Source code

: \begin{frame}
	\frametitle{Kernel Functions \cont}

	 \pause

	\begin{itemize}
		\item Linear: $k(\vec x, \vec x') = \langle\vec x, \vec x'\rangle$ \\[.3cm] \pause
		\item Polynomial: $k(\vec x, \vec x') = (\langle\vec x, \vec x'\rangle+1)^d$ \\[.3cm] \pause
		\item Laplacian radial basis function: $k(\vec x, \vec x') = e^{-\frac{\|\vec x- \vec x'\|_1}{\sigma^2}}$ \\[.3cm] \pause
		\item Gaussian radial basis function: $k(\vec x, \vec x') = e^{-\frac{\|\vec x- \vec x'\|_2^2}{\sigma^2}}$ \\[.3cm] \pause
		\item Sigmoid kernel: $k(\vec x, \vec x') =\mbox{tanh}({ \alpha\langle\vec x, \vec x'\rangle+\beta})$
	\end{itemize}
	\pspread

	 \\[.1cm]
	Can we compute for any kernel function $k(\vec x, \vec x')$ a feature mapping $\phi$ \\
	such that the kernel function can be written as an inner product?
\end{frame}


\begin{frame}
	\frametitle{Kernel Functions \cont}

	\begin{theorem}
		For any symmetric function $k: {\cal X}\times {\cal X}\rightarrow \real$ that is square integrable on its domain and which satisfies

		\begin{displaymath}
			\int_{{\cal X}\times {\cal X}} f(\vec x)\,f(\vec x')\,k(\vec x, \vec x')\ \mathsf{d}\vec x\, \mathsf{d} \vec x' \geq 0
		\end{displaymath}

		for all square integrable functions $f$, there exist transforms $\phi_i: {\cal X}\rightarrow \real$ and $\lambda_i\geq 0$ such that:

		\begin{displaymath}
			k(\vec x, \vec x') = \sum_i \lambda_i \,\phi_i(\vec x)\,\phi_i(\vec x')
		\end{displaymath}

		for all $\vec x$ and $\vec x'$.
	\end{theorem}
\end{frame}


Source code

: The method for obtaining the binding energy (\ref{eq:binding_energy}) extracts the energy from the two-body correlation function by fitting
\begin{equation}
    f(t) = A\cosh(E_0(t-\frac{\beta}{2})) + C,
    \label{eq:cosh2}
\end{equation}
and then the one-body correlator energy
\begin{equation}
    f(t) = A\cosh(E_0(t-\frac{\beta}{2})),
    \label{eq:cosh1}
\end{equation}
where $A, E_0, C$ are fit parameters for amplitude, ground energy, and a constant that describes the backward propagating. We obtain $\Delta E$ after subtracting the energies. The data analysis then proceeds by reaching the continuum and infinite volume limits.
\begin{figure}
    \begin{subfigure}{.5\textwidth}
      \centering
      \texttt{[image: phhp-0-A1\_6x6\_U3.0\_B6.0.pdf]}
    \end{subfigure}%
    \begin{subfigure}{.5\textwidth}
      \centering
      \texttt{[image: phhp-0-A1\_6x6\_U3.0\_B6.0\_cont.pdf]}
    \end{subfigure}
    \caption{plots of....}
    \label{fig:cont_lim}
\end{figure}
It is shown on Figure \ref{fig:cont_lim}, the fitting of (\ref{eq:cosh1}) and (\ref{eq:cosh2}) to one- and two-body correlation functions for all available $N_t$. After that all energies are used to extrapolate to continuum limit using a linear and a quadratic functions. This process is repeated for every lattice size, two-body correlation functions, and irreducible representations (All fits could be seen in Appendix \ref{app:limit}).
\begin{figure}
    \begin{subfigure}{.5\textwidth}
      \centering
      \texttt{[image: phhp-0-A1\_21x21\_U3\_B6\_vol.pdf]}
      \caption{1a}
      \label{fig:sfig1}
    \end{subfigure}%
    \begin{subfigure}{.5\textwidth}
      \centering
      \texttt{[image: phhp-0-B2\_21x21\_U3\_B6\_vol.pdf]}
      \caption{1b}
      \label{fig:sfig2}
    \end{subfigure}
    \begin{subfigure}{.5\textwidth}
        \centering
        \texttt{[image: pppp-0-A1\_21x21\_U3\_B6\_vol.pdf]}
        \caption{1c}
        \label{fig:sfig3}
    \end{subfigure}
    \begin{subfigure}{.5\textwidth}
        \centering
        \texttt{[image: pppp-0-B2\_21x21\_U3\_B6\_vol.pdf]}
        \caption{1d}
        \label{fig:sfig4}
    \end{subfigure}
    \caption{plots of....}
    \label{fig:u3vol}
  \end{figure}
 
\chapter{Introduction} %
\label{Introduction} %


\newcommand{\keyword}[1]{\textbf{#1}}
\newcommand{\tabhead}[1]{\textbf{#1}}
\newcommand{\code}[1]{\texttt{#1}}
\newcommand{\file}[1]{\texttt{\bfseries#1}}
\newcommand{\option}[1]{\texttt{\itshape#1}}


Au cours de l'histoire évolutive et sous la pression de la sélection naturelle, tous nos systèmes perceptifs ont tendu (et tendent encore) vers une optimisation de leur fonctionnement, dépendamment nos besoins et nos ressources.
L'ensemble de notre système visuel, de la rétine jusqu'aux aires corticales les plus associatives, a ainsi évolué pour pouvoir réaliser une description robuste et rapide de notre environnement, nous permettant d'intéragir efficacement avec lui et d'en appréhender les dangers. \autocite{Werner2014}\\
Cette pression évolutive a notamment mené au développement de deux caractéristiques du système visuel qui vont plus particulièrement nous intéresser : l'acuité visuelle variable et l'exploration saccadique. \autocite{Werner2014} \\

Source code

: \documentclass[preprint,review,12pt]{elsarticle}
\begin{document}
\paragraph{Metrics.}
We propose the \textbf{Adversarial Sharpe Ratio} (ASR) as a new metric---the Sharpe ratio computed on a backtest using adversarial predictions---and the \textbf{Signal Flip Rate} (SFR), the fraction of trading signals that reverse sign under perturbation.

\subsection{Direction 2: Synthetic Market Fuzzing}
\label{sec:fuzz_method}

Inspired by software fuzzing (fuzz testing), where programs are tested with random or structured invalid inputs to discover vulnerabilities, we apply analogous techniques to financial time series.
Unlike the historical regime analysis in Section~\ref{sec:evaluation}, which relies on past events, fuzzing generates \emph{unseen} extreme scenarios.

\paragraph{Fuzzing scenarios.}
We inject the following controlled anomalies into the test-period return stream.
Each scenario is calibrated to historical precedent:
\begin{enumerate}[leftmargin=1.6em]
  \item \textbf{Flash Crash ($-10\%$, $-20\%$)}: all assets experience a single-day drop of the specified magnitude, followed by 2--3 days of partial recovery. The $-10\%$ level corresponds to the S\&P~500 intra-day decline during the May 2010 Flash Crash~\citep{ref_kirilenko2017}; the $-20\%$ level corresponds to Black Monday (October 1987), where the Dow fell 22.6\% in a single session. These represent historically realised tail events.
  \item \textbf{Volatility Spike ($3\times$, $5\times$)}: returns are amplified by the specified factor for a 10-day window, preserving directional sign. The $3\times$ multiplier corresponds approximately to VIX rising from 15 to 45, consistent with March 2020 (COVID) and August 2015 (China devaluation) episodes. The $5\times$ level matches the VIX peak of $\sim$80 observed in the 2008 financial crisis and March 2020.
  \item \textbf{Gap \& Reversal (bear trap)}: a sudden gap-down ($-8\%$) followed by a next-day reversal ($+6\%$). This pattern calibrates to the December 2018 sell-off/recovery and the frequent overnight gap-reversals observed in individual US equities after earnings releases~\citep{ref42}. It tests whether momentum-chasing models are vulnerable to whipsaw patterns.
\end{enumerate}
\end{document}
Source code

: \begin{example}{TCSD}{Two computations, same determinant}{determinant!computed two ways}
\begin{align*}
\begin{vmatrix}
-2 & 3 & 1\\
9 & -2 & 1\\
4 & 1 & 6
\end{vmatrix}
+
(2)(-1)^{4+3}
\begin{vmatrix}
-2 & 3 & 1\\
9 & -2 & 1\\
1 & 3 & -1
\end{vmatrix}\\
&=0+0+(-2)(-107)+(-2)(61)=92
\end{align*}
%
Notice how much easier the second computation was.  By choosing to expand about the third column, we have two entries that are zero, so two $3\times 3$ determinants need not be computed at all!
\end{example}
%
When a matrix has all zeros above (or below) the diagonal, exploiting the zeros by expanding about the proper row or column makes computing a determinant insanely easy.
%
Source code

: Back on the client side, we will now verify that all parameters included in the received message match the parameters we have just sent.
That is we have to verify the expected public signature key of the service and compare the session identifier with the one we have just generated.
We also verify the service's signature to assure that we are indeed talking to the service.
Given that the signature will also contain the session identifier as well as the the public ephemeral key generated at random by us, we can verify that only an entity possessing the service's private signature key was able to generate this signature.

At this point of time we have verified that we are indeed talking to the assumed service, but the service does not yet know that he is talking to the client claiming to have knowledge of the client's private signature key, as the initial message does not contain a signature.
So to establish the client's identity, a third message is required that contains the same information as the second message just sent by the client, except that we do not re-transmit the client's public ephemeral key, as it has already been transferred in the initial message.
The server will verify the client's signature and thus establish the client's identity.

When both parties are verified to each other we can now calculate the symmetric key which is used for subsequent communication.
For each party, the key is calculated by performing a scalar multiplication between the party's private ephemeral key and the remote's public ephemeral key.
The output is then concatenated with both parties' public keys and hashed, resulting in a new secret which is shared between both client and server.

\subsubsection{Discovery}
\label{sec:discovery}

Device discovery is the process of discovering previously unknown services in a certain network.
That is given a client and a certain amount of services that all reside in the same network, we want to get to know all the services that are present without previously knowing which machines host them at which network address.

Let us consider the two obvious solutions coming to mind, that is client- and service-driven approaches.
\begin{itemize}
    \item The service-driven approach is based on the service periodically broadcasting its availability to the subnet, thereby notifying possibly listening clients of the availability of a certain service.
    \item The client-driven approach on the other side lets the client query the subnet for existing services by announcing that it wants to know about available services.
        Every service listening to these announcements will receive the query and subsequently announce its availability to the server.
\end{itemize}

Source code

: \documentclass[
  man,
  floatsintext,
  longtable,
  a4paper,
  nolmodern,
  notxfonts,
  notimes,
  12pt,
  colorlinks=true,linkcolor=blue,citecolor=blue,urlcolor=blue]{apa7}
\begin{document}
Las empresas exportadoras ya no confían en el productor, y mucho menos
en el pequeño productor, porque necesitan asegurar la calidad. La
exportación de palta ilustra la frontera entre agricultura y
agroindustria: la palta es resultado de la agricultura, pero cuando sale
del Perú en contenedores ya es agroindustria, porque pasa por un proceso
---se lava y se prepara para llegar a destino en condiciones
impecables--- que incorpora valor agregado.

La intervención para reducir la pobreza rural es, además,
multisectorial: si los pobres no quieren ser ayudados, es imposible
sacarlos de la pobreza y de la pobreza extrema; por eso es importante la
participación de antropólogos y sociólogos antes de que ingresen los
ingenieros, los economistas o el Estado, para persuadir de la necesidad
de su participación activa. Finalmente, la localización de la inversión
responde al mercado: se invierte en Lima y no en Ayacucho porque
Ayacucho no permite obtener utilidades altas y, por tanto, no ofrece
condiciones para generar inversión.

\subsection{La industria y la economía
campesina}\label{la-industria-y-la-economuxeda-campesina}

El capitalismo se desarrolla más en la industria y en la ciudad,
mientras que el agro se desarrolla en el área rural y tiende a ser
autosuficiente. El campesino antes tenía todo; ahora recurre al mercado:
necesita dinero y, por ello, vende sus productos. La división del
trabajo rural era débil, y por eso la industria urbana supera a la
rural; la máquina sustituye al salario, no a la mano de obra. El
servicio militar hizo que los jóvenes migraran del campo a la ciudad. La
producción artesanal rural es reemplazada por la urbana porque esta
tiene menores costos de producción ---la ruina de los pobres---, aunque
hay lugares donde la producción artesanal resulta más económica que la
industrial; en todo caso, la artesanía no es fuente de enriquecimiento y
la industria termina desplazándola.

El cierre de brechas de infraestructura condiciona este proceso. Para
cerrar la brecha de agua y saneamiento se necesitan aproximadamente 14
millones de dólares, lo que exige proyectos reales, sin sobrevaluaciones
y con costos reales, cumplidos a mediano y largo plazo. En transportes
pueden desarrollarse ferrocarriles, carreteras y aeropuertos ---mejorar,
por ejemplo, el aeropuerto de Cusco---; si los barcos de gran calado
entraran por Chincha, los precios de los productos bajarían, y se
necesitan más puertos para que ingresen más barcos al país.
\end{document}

THE PROBLEM |
Look above for the line that contains "Laplacian radial basis". Starting there, transcribe every line exactly until you have copied the line that contains "For any symmetric".

ANSWER |
		\item Laplacian radial basis function: $k(\vec x, \vec x') = e^{-\frac{\|\vec x- \vec x'\|_1}{\sigma^2}}$ \\[.3cm] \pause
		\item Gaussian radial basis function: $k(\vec x, \vec x') = e^{-\frac{\|\vec x- \vec x'\|_2^2}{\sigma^2}}$ \\[.3cm] \pause
		\item Sigmoid kernel: $k(\vec x, \vec x') =\mbox{tanh}({ \alpha\langle\vec x, \vec x'\rangle+\beta})$
	\end{itemize}
	\pspread

	 \\[.1cm]
	Can we compute for any kernel function $k(\vec x, \vec x')$ a feature mapping $\phi$ \\
	such that the kernel function can be written as an inner product?
\end{frame}


\begin{frame}
	\frametitle{Kernel Functions \cont}

	\begin{theorem}
		For any symmetric function $k: {\cal X}\times {\cal X}\rightarrow \real$ that is square integrable on its domain and which satisfies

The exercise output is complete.